Après Marianne, Mediapart : Hollande roulé dans la sciure syrienne

J’ai acheté et lu (et relu) le dernier Marianne, et franchement, je ne le regrette pas du tout : « dira-t-on plus tard que (…) Hollande brada [l’honneur français] au Qatar ? ». Chapeau l’artiste. Mérite les salutations légèrement envieuses du compère (confrère et pair) que je reste. J’ai accès à Mediapart (merci), et là, je viens de lire Plenel : il a dû relire Marianne. « Guerre de puissance et gauche de progrès ont toujours fait mauvais ménage », rappelle-t-il, après s’en être pris à « la pathologie du “je” présidentiel ». Belle construction à la Beuve-Méry, entamée par un Kant bien envoyé, conclue par un appel à « renoncer à sa hautaine solitude guerrière pour rejoindre notre ordinaire humanité ». Là, je ne ressens aucune jalousie, mais je n’adresse pas moins mes sincères applaudissements. Sauf que…  

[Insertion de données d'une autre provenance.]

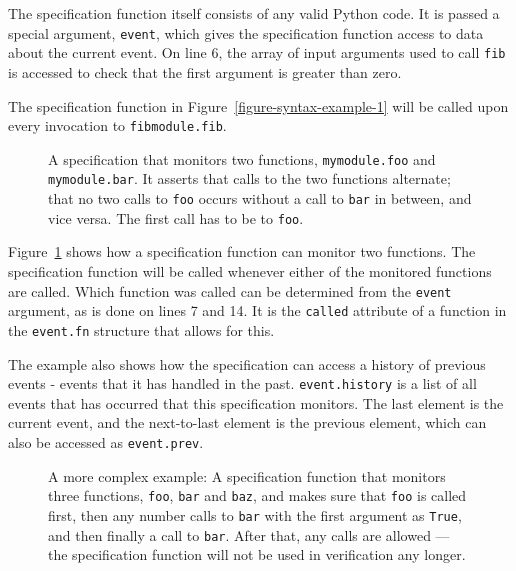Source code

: \documentclass[a4paper,11pt]{kth-mag}
\theoremstyle{definition}
\begin{document}
The specification function itself consists of any valid Python code. It is
passed a special argument, \texttt{event}, which gives the specification
function access to data about the current event. On line 6, the array of input
arguments used to call \texttt{fib} is accessed to check that the first
argument is greater than zero.

The specification function in Figure~\ref{figure-syntax-example-1} will be
called upon every invocation to \texttt{fibmodule.fib}.

\begin{figure}[h!]
	\begin{center}
	\begin{minipage}{0.7\textwidth}
	
	\end{minipage}
	\end{center}

	\caption{A specification that monitors two functions, \texttt{mymodule.foo}
		and \texttt{mymodule.bar}. It asserts that calls to the two functions
		alternate; that no two calls to \texttt{foo} occurs without a call to
		\texttt{bar} in between, and vice versa. The first call has to be to
		\texttt{foo}.}
	\label{figure-syntax-example-2}
\end{figure}

Figure~\ref{figure-syntax-example-2} shows how a specification function can
monitor two functions. The specification function will be called whenever
either of the monitored functions are called. Which function was called can be
determined from the \texttt{event} argument, as is done on lines 7 and 14. It
is the \texttt{called} attribute of a function in the \texttt{event.fn}
structure that allows for this.

The example also shows how the specification can access a history of previous
events - events that it has handled in the past. \texttt{event.history} is a
list of all events that has occurred that this specification monitors. The last
element is the current event, and the next-to-last element is the previous
element, which can also be accessed as \texttt{event.prev}.

\begin{figure}[h!]
	\begin{center}
	\begin{minipage}{0.7\textwidth}
	
	\end{minipage}
	\end{center}

	\caption{A more complex example: A specification function that monitors three
		functions, \texttt{foo}, \texttt{bar} and \texttt{baz}, and makes sure that
		\texttt{foo} is called first, then any number calls to \texttt{bar} with
		the first argument as \texttt{True}, and then finally a call to
	\texttt{bar}. After that, any calls are allowed --- the specification function
will not be used in verification any longer.}
	\label{figure-syntax-example-3}
\end{figure}
\end{document}
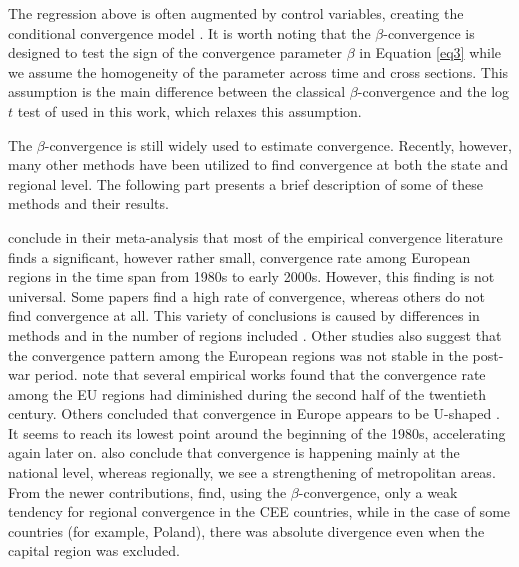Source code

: \documentclass[11pt]{article}
\begin{document}
The regression above is often augmented by control variables, creating the conditional convergence model \citep{sala1996regional}. It is worth noting that the $\beta$-convergence is designed to test the sign of the convergence parameter $\beta$ in Equation \ref{eq3} while we assume the homogeneity of the parameter across time and cross sections. This assumption is the main difference between the classical  $\beta$-convergence and the log $t$ test of \citet{phillips2007transition} used in this work, which relaxes this assumption.

The $\beta$-convergence is still widely used to estimate convergence. Recently, however, many other methods have been utilized to find convergence at both the state and regional level. The following part presents a brief description of some of these methods and their results.
  

\citet{eckey2007convergence} conclude in their meta-analysis that most of the empirical convergence literature finds a significant, however rather small, convergence rate among European regions in the time span from 1980s to early 2000s. However, this finding is not universal. Some papers find a high rate of convergence, whereas others do not find convergence at all. This variety of conclusions is caused by differences in methods and in the number of regions included \citep{eckey2007convergence}. Other studies also suggest that the convergence pattern among the European regions was not stable in the post-war period. \citet{eckey2007convergence} note that several empirical works found that the convergence rate among the EU regions had diminished during the second half of the twentieth century. Others concluded that convergence in Europe appears to be U-shaped \citep{basile2001regional, geppert2008regional}. It seems to reach its lowest point around the beginning of the 1980s, accelerating again later on. \citet{geppert2008regional} also conclude that convergence is happening mainly at the national level, whereas regionally, we see a strengthening of metropolitan areas. From the newer contributions, \citet*{sme2012regional} find, using the $\beta$-convergence, only a weak tendency for regional convergence in the CEE countries, while in the case of some countries (for example, Poland), there was absolute divergence even when the capital region was excluded. %
 
\end{document}
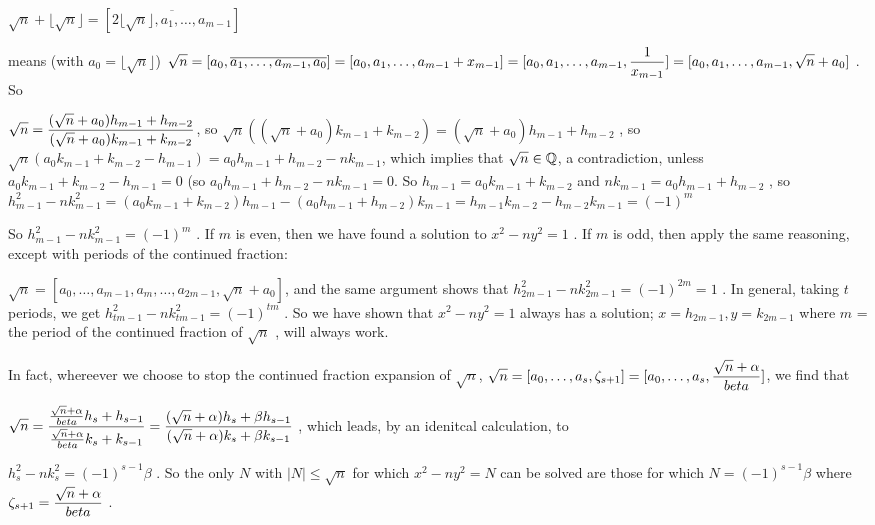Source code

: $\sqrt{n}+\lfloor\sqrt{n}\rfloor = [\overline{2\lfloor\sqrt{n}\rfloor,a_1,\ldots,a_{m-1}}]$

means (with $a_0=\lfloor\sqrt{n}\rfloor$) 
$\displaystyle \sqrt{n}  = [a_0,\overline{a_1,\ldots,a_{m-1},a_0}] = 
[a_0,a_1,\ldots,a_{m-1}+x_{m-1}] = [a_0,a_1,\ldots,a_{m-1},{{1}\over{x_{m-1}}}]
= [a_0,a_1,\ldots,a_{m-1},\sqrt{n}+a_0]$  . So

$\displaystyle \sqrt{n} = {{(\sqrt{n}+a_0)h_{m-1} + h_{m-2}}\over{(\sqrt{n}+a_0)k_{m-1} + k_{m-2}}}$, 
so  $\sqrt{n}((\sqrt{n}+a_0)k_{m-1} + k_{m-2}) = (\sqrt{n}+a_0)h_{m-1} + h_{m-2}$ , so 
$\sqrt{n}(a_0k_{m-1} + k_{m-2} -h_{m-1}) = a_0h_{m-1}+h_{m-2}-nk_{m-1}$, which implies
that $\sqrt{n}\in{\Bbb Q}$, a contradiction, unless $a_0k_{m-1} + k_{m-2} -h_{m-1} = 0$ (so 
$a_0h_{m-1}+h_{m-2}-nk_{m-1} = 0$. 
So $h_{m-1} = a_0k_{m-1} + k_{m-2}$ and $nk_{m-1} = a_0h_{m-1}+h_{m-2}$ , so 
$h_{m-1}^2-nk_{m-1}^2 = (a_0k_{m-1} + k_{m-2})h_{m-1} - (a_0h_{m-1}+h_{m-2})k_{m-1}
= h_{m-1}k_{m-2} - h_{m-2}k_{m-1} = (-1)^m$

So $h_{m-1}^2-nk_{m-1}^2 = (-1)^m$ . If $m$ is even, then we have found a solution to
$x^2-ny^2=1$ . If $m$ is odd, then apply the same reasoning, except with 
periods of the continued fraction: 

$\sqrt{n} = [a_0,\ldots,a_{m-1},a_m,\ldots,a_{2m-1},\sqrt{n}+a_0]$, and the same argument shows
that $h_{2m-1}^2-nk_{2m-1}^2 = (-1)^{2m} = 1$ . In general, taking $t$ periods, we get
$h_{tm-1}^2-nk_{tm-1}^2 = (-1)^{tm}$ . So we have shown that $x^2-ny^2=1$ always has a solution;
$x=h_{2m-1}, y=k_{2m-1}$ where $m$ = the period of the continued fraction of $\sqrt{n}$ , will
always work.

\ssk

In fact, whereever we choose to stop the continued fraction expansion of $\sqrt{n}$, 
$\displaystyle \sqrt{n} = [a_0,\ldots,a_s,\zeta_{s+1}] = [a_0,\ldots,a_s,{{\sqrt{n}+\alpha}\over{beta}}]$, we
find that 

$\displaystyle \sqrt{n} = 
{{{{\sqrt{n}+\alpha}\over{beta}}h_s+h_{s-1}}\over{{{\sqrt{n}+\alpha}\over{beta}}k_s+k_{s-1}}}
= {{(\sqrt{n}+\alpha)h_s+\beta h_{s-1}}\over{(\sqrt{n}+\alpha)k_s+\beta k_{s-1}}}$ , which 
leads, by an idenitcal calculation, to 

$h_s^2-nk_s^2 = (-1)^{s-1}\beta$ . So the only $N$ with $|N|\leq \sqrt{n}$ for which $x^2-ny^2=N$
can be solved are those for which $N = (-1)^{s-1}\beta$ where 
$\displaystyle \zeta_{s+1} = {{\sqrt{n}+\alpha}\over{beta}}$ . 

\msk

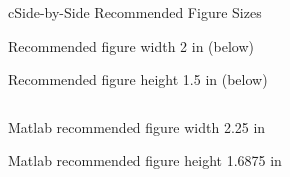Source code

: \begin{myslide}{c}{Side-by-Side Recommended Figure Sizes}

Recommended figure width 2 in (below)

Recommended figure height 1.5 in (below)

\begin{columns}



\end{columns}

\vspace{\baselineskip}

Matlab recommended figure width 2.25 in

Matlab recommended figure height 1.6875 in

\end{myslide}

Très franchement, je suis réticent, limite hostile, à une intervention militaire française en Syrie. Sauf que… je peux me tromper. J’ai évoqué la question avec une proche, franco-syrienne, sans trop débattre : elle non plus, d’ailleurs. Dans sa famille ou parentèle restée en Syrie (ou réfugiée sur le pourtour), il y a des pro-Bachar par défaut et des anti-Assad idem. Aux tout débuts des manifestations, tout le monde était très circonspect. Ensuite… Ensuite tout dépend d’où vous résidez (ou résidiez) et de multiples facteurs.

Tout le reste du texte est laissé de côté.